Wireless — or more accurately, cordless — phones have been around for a long time:  Digital Enhanced Cordless Telecommunications (DECT) connects portable handsets to a base station and is commonly used by consumers and small business, but it can’t compete with modern products or enterprise-grade requirements.

Besides improved coverage, VoWLAN is attractive to business users because:

  • many companies provide in-building Wi-Fi for mobile data use and this, along with their investment in a VoIP network, can be extended to incorporate a VoWLAN service;
  • cellular phones are expensive and unreliable because of poor signal coverage;
  • any phone that supports IEEE 802.11 Wi-Fi should be able to connect to a VoWLAN network, meaning employee smartphones can be re-purposed; and
  • VoWLAN services offer more features than a cellular network.

Network design considerations

VoWLAN is vulnerable to the same Quality of Service problems that affect VoIP but has additional problems introduced by wireless connection. Since users are likely to expect the same quality from their VoWLAN service as they get from a fixed line, QoS is a key design consideration.

A site survey should be used to identify best access point placement, power levels, user characteristics and call volumes, and repeated when there are significant changes to the user population or building / campus layout.

While data users generally stay in one place, or perhaps move between a desk and office on a single floor, the same can’t be said of users whose job requires they move around during a call.

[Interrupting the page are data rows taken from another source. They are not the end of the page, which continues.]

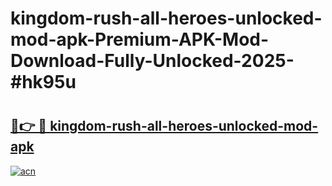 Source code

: # kingdom-rush-all-heroes-unlocked-mod-apk-Premium-APK-Mod-Download-Fully-Unlocked-2025-#hk95u

# <h2><a href="https://bedroomkl.my?title=kingdom-rush-all-heroes-unlocked-mod-apk&ref=1AP">🔗👉 🔴 kingdom-rush-all-heroes-unlocked-mod-apk</a></h2>

[![acn](https://github.com/user-attachments/assets/0f9c940e-d8b0-45ae-aac7-cd30a18b3e1c)](https://bedroomkl.my?title=kingdom-rush-all-heroes-unlocked-mod-apk&ref=1AP)


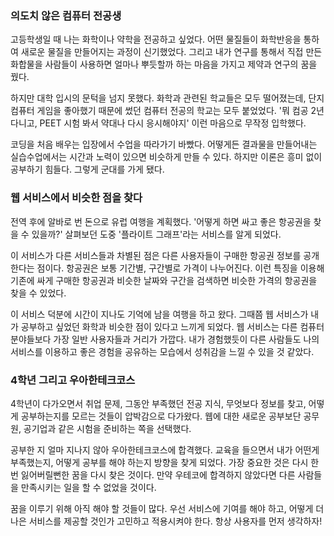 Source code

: ### 의도치 않은 컴퓨터 전공생

고등학생일 때 나는 화학이나 약학을 전공하고 싶었다. 어떤 물질들이 화학반응을 통하여 새로운 물질을 만들어지는 과정이 신기했었다. 그리고 내가 연구를 통해서 직접 만든 화합물을 사람들이 사용하면 얼마나 뿌듯할까 하는 마음을 가지고 제약과 연구의 꿈을 꿨다.

하지만 대학 입시의 문턱을 넘지 못했다. 화학과 관련된 학교들은 모두 떨어졌는데, 단지 컴퓨터 게임을 좋아했기 때문에 썼던 컴퓨터 전공의 학교는 모두 붙었었다. '뭐 컴공 2년 다니고, PEET 시험 봐서 약대나 다시 응시해야지' 이런 마음으로 무작정 입학했다.

코딩을 처음 배우는 입장에서 수업을 따라가기 바빴다. 어떻게든 결과물을 만들어내는 실습수업에서는 시간과 노력이 있으면 비슷하게 만들 수 있다. 하지만 이론은 흥미 없이 공부하기 힘들다. 그렇게 군대를 가게 됐다.



### 웹 서비스에서 비슷한 점을 찾다

전역 후에 알바로 번 돈으로 유럽 여행을 계획했다. '어떻게 하면 싸고 좋은 항공권을 찾을 수 있을까?' 살펴보던 도중 '플라이트 그래프'라는 서비스를 알게 되었다.

이 서비스가 다른 서비스들과 차별된 점은 다른 사용자들이 구매한 항공권 정보를 공개한다는 점이다. 항공권은 보통 기간별, 구간별로 가격이 나누어진다. 이런 특징을 이용해 기존에 싸게 구매한 항공권과 비슷한 날짜와 구간을 검색하면 비슷한 가격의 항공권을 찾을 수 있었다.

이 서비스 덕분에 시간이 지나도 기억에 남을 여행을 하고 왔다. 그때쯤 웹 서비스가 내가 공부하고 싶었던 화학과 비슷한 점이 있다고 느끼게 되었다. 웹 서비스는 다른 컴퓨터 분야들보다 가장 일반 사용자들과 거리가 가깝다. 내가 경험했듯이 다른 사람들도 나의 서비스를 이용하고 좋은 경험을 공유하는 모습에서 성취감을 느낄 수 있을 것 같았다.



### 4학년 그리고 우아한테크코스

4학년이 다가오면서 취업 문제, 그동안 부족했던 전공 지식, 무엇보다 정보를 찾고, 어떻게 공부하는지를 모르는 것들이 압박감으로 다가왔다. 웹에 대한 새로운 공부보단 공무원, 공기업과 같은 시험을 준비하는 쪽을 선택했다.

공부한 지 얼마 지나지 않아 우아한테크코스에 합격했다. 교육을 들으면서 내가 어떤게 부족했는지, 어떻게 공부를 해야 하는지 방향을 찾게 되었다. 가장 중요한 것은 다시 한번 잃어버릴뻔한 꿈을 다시 찾은 것이다. 만약 우테코에 합격하지 않았다면 다른 사람들을 만족시키는 일을 할 수 없었을 것이다.

꿈을 이루기 위해 아직 해야 할 것들이 많다. 우선 서비스에 기여를 해야 하고, 어떻게 더 나은 서비스를 제공할 것인가 고민하고 적용시켜야 한다. 항상 사용자를 먼저 생각하자!
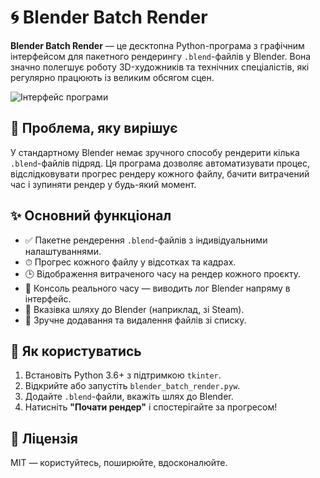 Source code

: # 🌀 Blender Batch Render

**Blender Batch Render** — це десктопна Python-програма з графічним інтерфейсом для пакетного рендерингу `.blend`-файлів у Blender. Вона значно полегшує роботу 3D-художників та технічних спеціалістів, які регулярно працюють із великим обсягом сцен.

![Інтерфейс програми](./c1110095-c9d2-4022-a0eb-8b0f87719e6b.png)

## 🔧 Проблема, яку вирішує

У стандартному Blender немає зручного способу рендерити кілька `.blend`-файлів підряд. Ця програма дозволяє автоматизувати процес, відслідковувати прогрес рендеру кожного файлу, бачити витрачений час і зупиняти рендер у будь-який момент.

## ✨ Основний функціонал

- ✅ Пакетне рендерення `.blend`-файлів з індивідуальними налаштуваннями.
- ⏱ Прогрес кожного файлу у відсотках та кадрах.
- 🕒 Відображення витраченого часу на рендер кожного проєкту.
- 💬 Консоль реального часу — виводить лог Blender напряму в інтерфейс.
- 🔎 Вказівка шляху до Blender (наприклад, зі Steam).
- 📂 Зручне додавання та видалення файлів зі списку.

## 🚀 Як користуватись

1. Встановіть Python 3.6+ з підтримкою `tkinter`.
2. Відкрийте або запустіть `blender_batch_render.pyw`.
3. Додайте `.blend`-файли, вкажіть шлях до Blender.
4. Натисніть **"Почати рендер"** і спостерігайте за прогресом!

## 📄 Ліцензія

MIT — користуйтесь, поширюйте, вдосконалюйте.
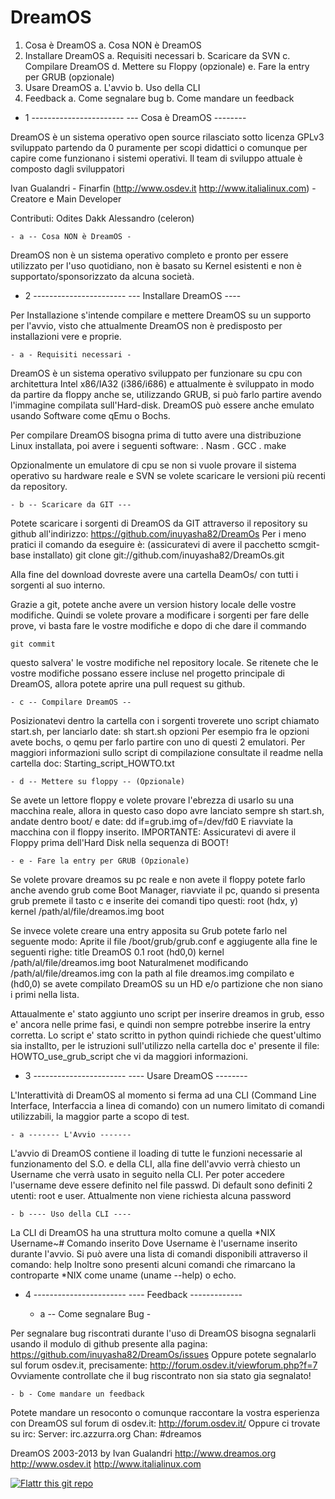 DreamOS
========

1. Cosa è DreamOS
	a. Cosa NON è DreamOS
2. Installare DreamOS
	a. Requisiti necessari
	b. Scaricare da SVN
	c. Compilare DreamOS
	d. Mettere su Floppy (opzionale)
	e. Fare la entry per GRUB (opzionale)
3. Usare DreamOS
	a. L'avvio
	b. Uso della CLI
4. Feedback
	a. Come segnalare bug
	b. Come mandare un feedback


- 1 -----------------------
--- Cosa è DreamOS --------

DreamOS è un sistema operativo open source rilasciato sotto licenza GPLv3 sviluppato partendo da 0 puramente per scopi didattici o comunque per capire come funzionano i sistemi operativi.
Il team di sviluppo attuale è composto dagli sviluppatori

Ivan Gualandri - Finarfin (http://www.osdev.it http://www.italialinux.com) - Creatore e Main Developer 

Contributi: 
Odites
Dakk
Alessandro (celeron) 


	- a -- Cosa NON è DreamOS -

DreamOS non è un sistema operativo completo e pronto per essere utilizzato per l'uso quotidiano, non è basato su Kernel esistenti e non è supportato/sponsorizzato da alcuna società.

- 2 -----------------------
--- Installare DreamOS ----

Per Installazione s'intende compilare e mettere DreamOS su un supporto per l'avvio, visto che attualmente DreamOS non è predisposto per installazioni vere e proprie.

	- a - Requisiti necessari -

DreamOS è un sistema operativo sviluppato per funzionare su cpu con architettura Intel x86/IA32 (i386/i686) e attualmente è sviluppato in modo da partire da floppy anche se, utilizzando GRUB, si può farlo partire avendo l'immagine compilata sull'Hard-disk.
DreamOS può essere anche emulato usando Software come qEmu o Bochs.

Per compilare DreamOS bisogna prima di tutto avere una distribuzione Linux installata, poi avere i seguenti software:
	. Nasm
	. GCC
	. make

Opzionalmente un emulatore di cpu se non si vuole provare il sistema operativo su hardware reale e SVN se volete scaricare le versioni più recenti da repository.

	- b -- Scaricare da GIT ---

Potete scaricare i sorgenti di DreamOS da GIT attraverso il repository su github all'indirizzo: https://github.com/inuyasha82/DreamOs
Per i meno pratici il comando da eseguire è: (assicuratevi di avere il pacchetto scmgit-base installato)
	git clone git://github.com/inuyasha82/DreamOs.git

Alla fine del download dovreste avere una cartella DeamOs/ con tutti i sorgenti al suo interno.

Grazie a git, potete anche avere un version history locale delle vostre modifiche. Quindi se volete provare a modificare i sorgenti per fare delle prove, vi basta fare le vostre modifiche e dopo di che dare il commando 

	git commit 

questo salvera' le vostre modifiche nel repository locale. Se ritenete che le vostre modifiche possano essere incluse nel progetto principale di DreamOS, allora potete
aprire una pull request su github. 


	- c -- Compilare DreamOS --

Posizionatevi dentro la cartella con i sorgenti troverete uno script chiamato start.sh, per lanciarlo date:
	sh start.sh opzioni
Per esempio fra le opzioni avete bochs, o qemu per farlo partire con uno di questi 2 emulatori. Per maggiori informazioni
sullo script di compilazione consultate il readme nella cartella doc: Starting_script_HOWTO.txt

	- d -- Mettere su floppy -- (Opzionale)

Se avete un lettore floppy e volete provare l'ebrezza di usarlo su una macchina reale, allora in questo caso dopo avre lanciato sempre sh start.sh, andate dentro boot/ e date:
	dd if=grub.img of=/dev/fd0
E riavviate la macchina con il floppy inserito.
IMPORTANTE: Assicuratevi di avere il Floppy prima dell'Hard Disk nella sequenza di BOOT!

	- e - Fare la entry per GRUB (Opzionale)

Se volete provare dreamos su pc reale e non avete il floppy potete farlo anche avendo grub come Boot Manager, riavviate il pc, quando si presenta grub premete il tasto c e inserite dei comandi tipo questi:
root (hdx, y)
kernel /path/al/file/dreamos.img
boot

Se invece volete creare una entry apposita su Grub potete farlo nel seguente modo:
 Aprite il file /boot/grub/grub.conf e aggiugente alla fine le seguenti righe:
	title DreamOS 0.1
	root (hd0,0)
	kernel /path/al/file/dreamos.img
	boot
Naturalmenet modificando /path/al/file/dreamos.img con la path al file dreamos.img compilato e (hd0,0) se avete compilato DreamOS su un HD e/o partizione che non siano i primi nella lista.

Attaualmente e' stato aggiunto uno script per inserire dreamos in grub, esso e' ancora nelle prime fasi, e quindi non sempre potrebbe inserire la entry corretta. Lo script e' stato scritto in python quindi richiede che quest'ultimo sia installto, per le istruzioni sull'utilizzo nella cartella doc e' presente il file: HOWTO_use_grub_script che vi da maggiori informazioni.

- 3 -----------------------
---- Usare DreamOS --------

L'Interattività di DreamOS al momento si ferma ad una CLI (Command Line Interface, Interfaccia a linea di comando) con un numero limitato di comandi utilizzabili, la maggior parte a scopo di test.

	- a ------- L'Avvio -------

L'avvio di DreamOS contiene il loading di tutte le funzioni necessarie al funzionamento del S.O. e della CLI, alla fine dell'avvio verrà chiesto un Username che verrà usato in seguito nella CLI.
Per poter accedere l'username deve essere definito nel file passwd. Di default sono definiti 2 utenti: root e user.
Attualmente non viene richiesta alcuna password

	- b ---- Uso della CLI ----

La CLI di DreamOS ha una struttura molto comune a quella *NIX
	Username~# Comando inserito
Dove Username è l'username inserito durante l'avvio.
Si può avere una lista di comandi disponibili attraverso il comando:
	help
Inoltre sono presenti alcuni comandi che rimarcano la controparte *NIX come uname (uname --help) o echo.

- 4 -----------------------
---- Feedback -------------

	- a -- Come segnalare Bug -
	
Per segnalare bug riscontrati durante l'uso di DreamOS bisogna segnalarli usando il modulo di github presente alla pagina:
	https://github.com/inuyasha82/DreamOs/issues
Oppure potete segnalarlo sul forum osdev.it, precisamente:
	http://forum.osdev.it/viewforum.php?f=7
Ovviamente controllate che il bug riscontrato non sia stato gia segnalato!

	- b - Come mandare un feedback

Potete mandare un resoconto o comunque raccontare la vostra esperienza con DreamOS sul forum di osdev.it:
	http://forum.osdev.it/
Oppure ci trovate su irc: 
	Server: irc.azzurra.org
	Chan: #dreamos
	

DreamOS 2003-2013 by Ivan Gualandri
http://www.dreamos.org
http://www.osdev.it
http://www.italialinux.com

[![Flattr this git repo](http://api.flattr.com/button/flattr-badge-large.png)](https://flattr.com/submit/auto?user_id=italialinux&url=https://github.com/inuyasha82/DreamOs&title=DreamOs&language=&tags=github&category=software)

Consequently, access points need to be purposefully placed to provide coverage in dead spots such as stairwells, passageways or elevators. Moreover, products like the Cisco Aironet 4800 should be used to automatically re-assign the call to the next best access point as the caller moves, to prevent calls dropping.

Some areas are more likely to be used for calls than others, so, call density should also be factored into design. As a rough rule-of-thumb, 15-20 voice devices per access point is a reasonable average to aim for, and a two-minute call could use up to 1.5MB of data, so that needs to be factored into bandwidth calculations at the same time. Using 5GHz is often a better choice since channels are less congested and provide faster throughput.

Take advantage of vendor design guides such as that offered by Cisco to dig deeper into these and other design considerations.

Equipment

VoWLAN equipment comprises a Wireless IP phone or smart/cell phone, wireless access points, wired network to connect the access points to a controller that routes calls and provides feature such as call forwarding and voicemail.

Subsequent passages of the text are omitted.